He gestures out toward the whiteness. “This is the start of the truly bad kind. Four more hours and we’ll have to get out the ice axes.”
His movements seem feeble but his eyes are shining. He would hate having to hammer off ice. But somewhere inside him even this aspect of the sea ignites a wild joy in him.
I walk thirty feet forward, to a spot where I won’t be visible from the bridge, but where I can survey several of the windows on the boat deck. They’re all dark. All the windows in the superstructure are dark, except for a faint light from the officers’ mess. The Kronos is asleep.
“They’re sleeping,” I say.
He’s been over to the quarterdeck to look at the windows facing astern. “We should fucking well all be asleep.”
We go up the three levels to the boat deck. He continues on to the next landing. From there he’ll be able to see whether anyone leaves the bridge. And whether anyone happens to leave the boat deck. Inside a sack, for instance.
I’m wearing my black serving uniform. It’s almost worthless as an excuse for anything at two o’clock in the morning, but I couldn’t come up with anything else. I’m taking actions without stopping to think about them. Because forward is the only way to go, and it’s impossible to stop. I put Jakkelsen’s key in the lock. It slides in effortlessly. But it won’t turn. The combination has been changed.
“It’s a sign, man. We should drop this idea.”
He comes back down and stands right behind me. I take hold of his lower lip. The blood blister hasn’t gone down yet. He would have protested if I hadn’t put my hand over his mouth.
“If it’s a sign, then it means that behind that door there’s something they’ve gone to a lot of trouble to keep us from seeing.”
I whisper this in his ear. Then I let him go. He can think of a lot of things to say, but he restrains himself. He follows me with his head bowed. When the opportunity arises, he’ll take his revenge and stomp on me, or sell me to whoever comes along, or give me the final kick from behind. But right now he feels cowed.
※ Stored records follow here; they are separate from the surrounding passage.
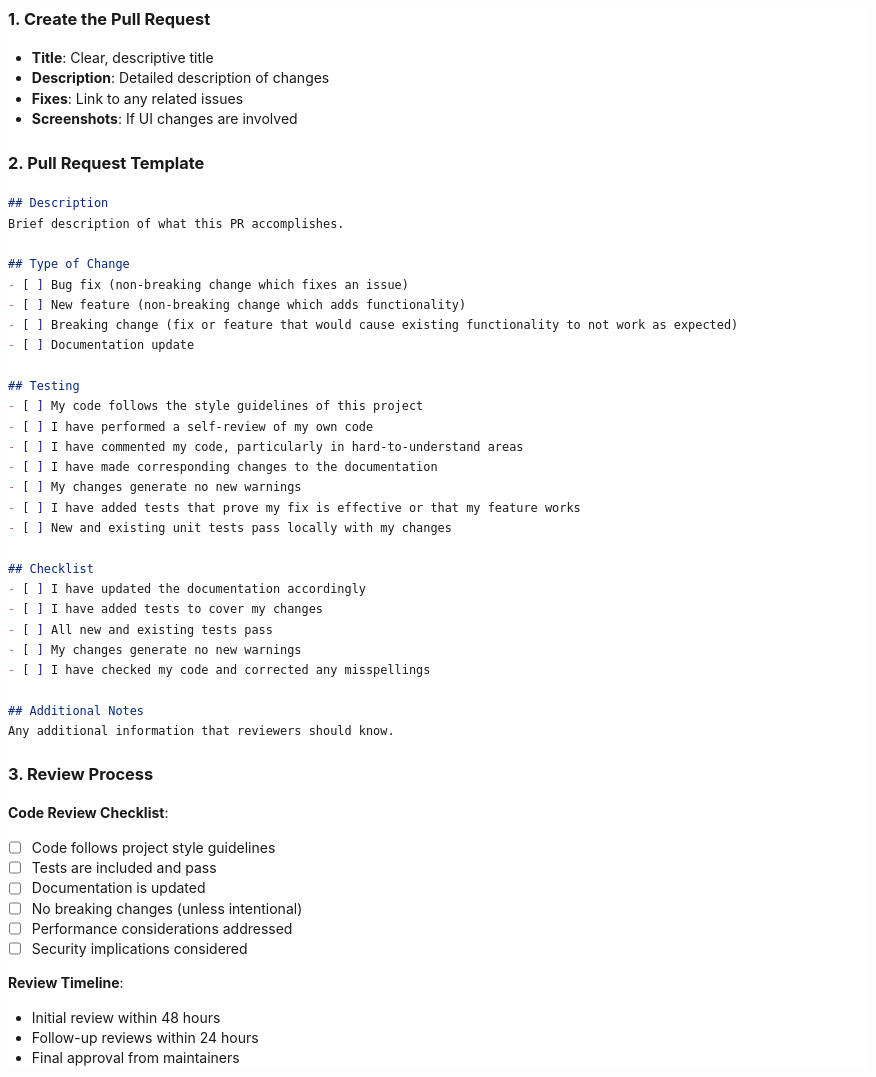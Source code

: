 ### 1. Create the Pull Request

- **Title**: Clear, descriptive title
- **Description**: Detailed description of changes
- **Fixes**: Link to any related issues
- **Screenshots**: If UI changes are involved

### 2. Pull Request Template

```markdown
## Description
Brief description of what this PR accomplishes.

## Type of Change
- [ ] Bug fix (non-breaking change which fixes an issue)
- [ ] New feature (non-breaking change which adds functionality)
- [ ] Breaking change (fix or feature that would cause existing functionality to not work as expected)
- [ ] Documentation update

## Testing
- [ ] My code follows the style guidelines of this project
- [ ] I have performed a self-review of my own code
- [ ] I have commented my code, particularly in hard-to-understand areas
- [ ] I have made corresponding changes to the documentation
- [ ] My changes generate no new warnings
- [ ] I have added tests that prove my fix is effective or that my feature works
- [ ] New and existing unit tests pass locally with my changes

## Checklist
- [ ] I have updated the documentation accordingly
- [ ] I have added tests to cover my changes
- [ ] All new and existing tests pass
- [ ] My changes generate no new warnings
- [ ] I have checked my code and corrected any misspellings

## Additional Notes
Any additional information that reviewers should know.
```

### 3. Review Process

**Code Review Checklist**:
- [ ] Code follows project style guidelines
- [ ] Tests are included and pass
- [ ] Documentation is updated
- [ ] No breaking changes (unless intentional)
- [ ] Performance considerations addressed
- [ ] Security implications considered

**Review Timeline**:
- Initial review within 48 hours
- Follow-up reviews within 24 hours
- Final approval from maintainers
Rooms designed for some form of socializing always seem unreal when they’re empty. Theater stages, churches, dining rooms. The mess is dark and lifeless, but still populated with the memory of life and mealtimes.
In the galley there’s a strong odor of sourdough, yeast, and alcohol. Urs told me that his bread rises for six hours, from ten o’clock at night until four in the morning. We have an hour and a half, two at the most.
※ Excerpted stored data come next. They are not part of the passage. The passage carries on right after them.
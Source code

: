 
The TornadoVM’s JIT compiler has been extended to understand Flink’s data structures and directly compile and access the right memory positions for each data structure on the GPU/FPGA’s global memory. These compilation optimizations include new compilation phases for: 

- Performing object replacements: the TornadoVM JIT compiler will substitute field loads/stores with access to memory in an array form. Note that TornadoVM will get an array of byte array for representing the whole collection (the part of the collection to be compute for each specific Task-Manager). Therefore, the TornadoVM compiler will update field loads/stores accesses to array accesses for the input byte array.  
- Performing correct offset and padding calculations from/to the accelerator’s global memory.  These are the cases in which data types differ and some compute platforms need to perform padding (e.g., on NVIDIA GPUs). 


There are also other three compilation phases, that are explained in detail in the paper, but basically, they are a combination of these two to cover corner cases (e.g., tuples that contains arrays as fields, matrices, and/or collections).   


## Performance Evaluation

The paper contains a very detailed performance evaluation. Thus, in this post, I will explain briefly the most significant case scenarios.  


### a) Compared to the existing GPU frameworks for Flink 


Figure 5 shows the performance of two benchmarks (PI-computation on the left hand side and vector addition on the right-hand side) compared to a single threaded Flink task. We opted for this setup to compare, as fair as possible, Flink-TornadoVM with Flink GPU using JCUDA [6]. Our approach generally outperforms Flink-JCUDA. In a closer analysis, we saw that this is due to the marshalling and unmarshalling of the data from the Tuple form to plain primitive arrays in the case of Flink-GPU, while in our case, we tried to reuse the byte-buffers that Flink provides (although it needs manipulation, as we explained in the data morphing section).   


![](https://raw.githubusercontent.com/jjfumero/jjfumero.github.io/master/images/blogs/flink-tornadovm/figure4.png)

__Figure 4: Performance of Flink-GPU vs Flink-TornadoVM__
When I open the two sliding doors, Jakkelsen realizes what I’m up to.
“I knew you were crazy, man. But I didn’t know you were that far gone …”
The dumbwaiter has been cleaned, and inside there is a tray laden with cups and saucers, breakfast plates, silverware, and napkins. Urs’s token preparations for the next day.
I remove the tray and the china.
“I get claustrophobic,” says Jakkelsen.
“You’re not the one who’s going up in it.”
“I get claustrophobic for other people, too.”
The box is rectangular. I get up on the counter and crawl in sideways. First I test whether it’s even possible to put my head down far enough between my knees. Then I shove my upper body partway inside.
“You press the button for the boat deck. When I get out, leave the dumbwaiter there. So it doesn’t make any unnecessary noise. Then go up to the stairs and wait. If anyone tries to send you away, refuse to leave. If they insist, go back to your cabin. Give me an hour. If I’m not back by then, wake up Lukas.”
He wrings his hands. “I can’t, man. I can’t.”
I have to stretch my legs, but I also have to watch that I don’t put my hands down on the sourdough rising on the counter.
“Why not?”
“He’s my brother, man. That’s why I’m on board. That’s why I have a key. He thinks I’m clean.”
I take one last lungful of air, exhale, and squeeze myself into the little box.
“If I’m not back in an hour, wake up Lukas. It’s your only chance. If you don’t come to get me, I’ll tell Tørk everything. He’ll get Verlaine to take care of you. Verlaine is his man.”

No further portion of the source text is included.